## [Your task]
Please return every line in the following data that includes the string "ANOTHERUPPERVIEW".

======== Source records

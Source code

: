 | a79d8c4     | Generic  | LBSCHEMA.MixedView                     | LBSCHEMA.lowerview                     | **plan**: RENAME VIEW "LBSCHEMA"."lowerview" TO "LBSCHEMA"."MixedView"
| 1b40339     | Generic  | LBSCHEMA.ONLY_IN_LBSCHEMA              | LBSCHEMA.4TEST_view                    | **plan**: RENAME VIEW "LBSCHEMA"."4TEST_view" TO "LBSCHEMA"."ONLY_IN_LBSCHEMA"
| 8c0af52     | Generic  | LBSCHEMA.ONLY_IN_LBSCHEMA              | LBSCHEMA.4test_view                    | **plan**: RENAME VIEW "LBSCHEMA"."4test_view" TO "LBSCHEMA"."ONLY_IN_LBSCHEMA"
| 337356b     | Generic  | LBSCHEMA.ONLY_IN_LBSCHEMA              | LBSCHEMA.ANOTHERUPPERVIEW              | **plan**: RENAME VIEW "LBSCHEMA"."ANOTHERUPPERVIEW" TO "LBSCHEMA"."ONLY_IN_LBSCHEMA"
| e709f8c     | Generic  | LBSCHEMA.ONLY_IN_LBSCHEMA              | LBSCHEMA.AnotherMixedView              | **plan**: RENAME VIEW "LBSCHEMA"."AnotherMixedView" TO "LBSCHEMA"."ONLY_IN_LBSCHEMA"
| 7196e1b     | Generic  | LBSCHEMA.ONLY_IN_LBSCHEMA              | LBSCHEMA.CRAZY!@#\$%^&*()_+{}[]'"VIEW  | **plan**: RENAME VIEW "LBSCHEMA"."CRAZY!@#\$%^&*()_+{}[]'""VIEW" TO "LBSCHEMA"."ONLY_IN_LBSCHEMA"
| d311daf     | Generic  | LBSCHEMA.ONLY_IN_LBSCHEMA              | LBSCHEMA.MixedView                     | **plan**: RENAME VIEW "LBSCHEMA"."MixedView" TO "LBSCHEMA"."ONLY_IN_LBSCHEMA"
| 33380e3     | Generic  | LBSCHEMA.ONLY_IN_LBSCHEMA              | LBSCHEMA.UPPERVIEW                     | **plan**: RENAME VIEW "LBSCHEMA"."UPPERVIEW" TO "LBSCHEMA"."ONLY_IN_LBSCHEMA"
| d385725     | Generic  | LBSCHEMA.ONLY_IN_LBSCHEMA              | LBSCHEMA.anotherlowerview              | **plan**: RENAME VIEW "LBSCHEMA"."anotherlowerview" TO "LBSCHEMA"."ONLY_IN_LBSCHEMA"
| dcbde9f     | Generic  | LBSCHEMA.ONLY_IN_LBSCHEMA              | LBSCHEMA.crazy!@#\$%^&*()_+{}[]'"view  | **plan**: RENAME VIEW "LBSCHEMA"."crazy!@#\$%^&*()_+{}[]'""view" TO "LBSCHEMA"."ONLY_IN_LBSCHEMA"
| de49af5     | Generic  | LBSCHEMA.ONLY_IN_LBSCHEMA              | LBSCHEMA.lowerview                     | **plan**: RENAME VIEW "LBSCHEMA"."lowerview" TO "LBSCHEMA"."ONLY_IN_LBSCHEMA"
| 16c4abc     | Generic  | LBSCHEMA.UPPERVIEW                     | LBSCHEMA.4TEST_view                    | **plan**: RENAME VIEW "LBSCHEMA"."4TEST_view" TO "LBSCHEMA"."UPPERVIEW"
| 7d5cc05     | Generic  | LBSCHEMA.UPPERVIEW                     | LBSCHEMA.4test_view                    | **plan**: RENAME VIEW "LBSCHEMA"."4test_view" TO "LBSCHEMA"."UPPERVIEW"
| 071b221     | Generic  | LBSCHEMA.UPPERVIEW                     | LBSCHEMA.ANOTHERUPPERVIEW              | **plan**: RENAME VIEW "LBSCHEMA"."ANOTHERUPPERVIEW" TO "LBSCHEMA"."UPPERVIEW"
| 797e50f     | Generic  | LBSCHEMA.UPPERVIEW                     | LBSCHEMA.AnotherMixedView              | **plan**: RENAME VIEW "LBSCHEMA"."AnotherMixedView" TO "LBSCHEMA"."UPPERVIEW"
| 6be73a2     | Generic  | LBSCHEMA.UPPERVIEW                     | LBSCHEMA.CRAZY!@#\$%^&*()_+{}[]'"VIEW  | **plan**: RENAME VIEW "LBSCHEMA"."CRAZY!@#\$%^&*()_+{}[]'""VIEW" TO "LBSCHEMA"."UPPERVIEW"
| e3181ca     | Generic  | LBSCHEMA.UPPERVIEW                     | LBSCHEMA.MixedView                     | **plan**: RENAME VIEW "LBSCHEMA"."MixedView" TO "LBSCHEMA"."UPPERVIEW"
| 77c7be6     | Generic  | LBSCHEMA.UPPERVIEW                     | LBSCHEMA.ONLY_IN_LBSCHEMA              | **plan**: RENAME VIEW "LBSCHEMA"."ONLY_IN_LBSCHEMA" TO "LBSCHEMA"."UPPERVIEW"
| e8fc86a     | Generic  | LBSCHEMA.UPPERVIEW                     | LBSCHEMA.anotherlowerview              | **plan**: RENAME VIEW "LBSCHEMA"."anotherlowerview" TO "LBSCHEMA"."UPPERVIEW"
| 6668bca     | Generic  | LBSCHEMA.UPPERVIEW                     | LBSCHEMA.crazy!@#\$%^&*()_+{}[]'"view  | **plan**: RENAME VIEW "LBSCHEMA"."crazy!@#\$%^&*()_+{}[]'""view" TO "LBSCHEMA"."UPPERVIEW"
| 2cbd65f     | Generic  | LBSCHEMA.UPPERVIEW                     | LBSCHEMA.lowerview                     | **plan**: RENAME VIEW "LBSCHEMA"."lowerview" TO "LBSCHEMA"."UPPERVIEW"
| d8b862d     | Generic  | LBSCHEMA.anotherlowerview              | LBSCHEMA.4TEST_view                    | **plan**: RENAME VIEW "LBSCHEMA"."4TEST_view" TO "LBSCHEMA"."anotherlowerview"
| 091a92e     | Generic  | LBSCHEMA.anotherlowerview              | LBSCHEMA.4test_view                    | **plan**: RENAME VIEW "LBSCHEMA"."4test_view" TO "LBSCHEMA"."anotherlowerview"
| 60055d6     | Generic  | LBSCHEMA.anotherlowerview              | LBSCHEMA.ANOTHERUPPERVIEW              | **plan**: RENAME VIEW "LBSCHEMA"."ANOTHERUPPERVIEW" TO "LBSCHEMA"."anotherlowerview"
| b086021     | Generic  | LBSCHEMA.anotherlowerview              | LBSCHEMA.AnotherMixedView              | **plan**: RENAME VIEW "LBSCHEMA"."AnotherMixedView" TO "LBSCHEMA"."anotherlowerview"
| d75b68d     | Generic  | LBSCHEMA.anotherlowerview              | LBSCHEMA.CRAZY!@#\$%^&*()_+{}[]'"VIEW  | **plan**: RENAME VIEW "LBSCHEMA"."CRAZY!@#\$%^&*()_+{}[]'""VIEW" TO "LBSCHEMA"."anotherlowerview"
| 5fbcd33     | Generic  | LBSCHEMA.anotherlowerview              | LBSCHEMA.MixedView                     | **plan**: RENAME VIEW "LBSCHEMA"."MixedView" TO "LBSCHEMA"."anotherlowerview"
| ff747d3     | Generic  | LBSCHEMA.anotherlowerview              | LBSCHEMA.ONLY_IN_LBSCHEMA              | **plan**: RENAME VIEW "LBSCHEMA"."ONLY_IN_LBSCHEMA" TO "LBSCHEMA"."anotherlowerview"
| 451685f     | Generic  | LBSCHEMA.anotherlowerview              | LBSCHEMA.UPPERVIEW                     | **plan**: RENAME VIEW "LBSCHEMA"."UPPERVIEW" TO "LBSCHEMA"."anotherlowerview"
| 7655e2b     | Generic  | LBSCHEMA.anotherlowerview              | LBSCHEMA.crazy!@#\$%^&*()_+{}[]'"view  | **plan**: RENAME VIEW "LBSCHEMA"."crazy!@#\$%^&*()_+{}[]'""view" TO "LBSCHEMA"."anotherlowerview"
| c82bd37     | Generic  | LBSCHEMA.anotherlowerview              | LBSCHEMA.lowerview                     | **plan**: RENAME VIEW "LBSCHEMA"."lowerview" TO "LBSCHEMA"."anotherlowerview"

================

## [Result]
| 337356b     | Generic  | LBSCHEMA.ONLY_IN_LBSCHEMA              | LBSCHEMA.ANOTHERUPPERVIEW              | **plan**: RENAME VIEW "LBSCHEMA"."ANOTHERUPPERVIEW" TO "LBSCHEMA"."ONLY_IN_LBSCHEMA"
| 071b221     | Generic  | LBSCHEMA.UPPERVIEW                     | LBSCHEMA.ANOTHERUPPERVIEW              | **plan**: RENAME VIEW "LBSCHEMA"."ANOTHERUPPERVIEW" TO "LBSCHEMA"."UPPERVIEW"
| 60055d6     | Generic  | LBSCHEMA.anotherlowerview              | LBSCHEMA.ANOTHERUPPERVIEW              | **plan**: RENAME VIEW "LBSCHEMA"."ANOTHERUPPERVIEW" TO "LBSCHEMA"."anotherlowerview"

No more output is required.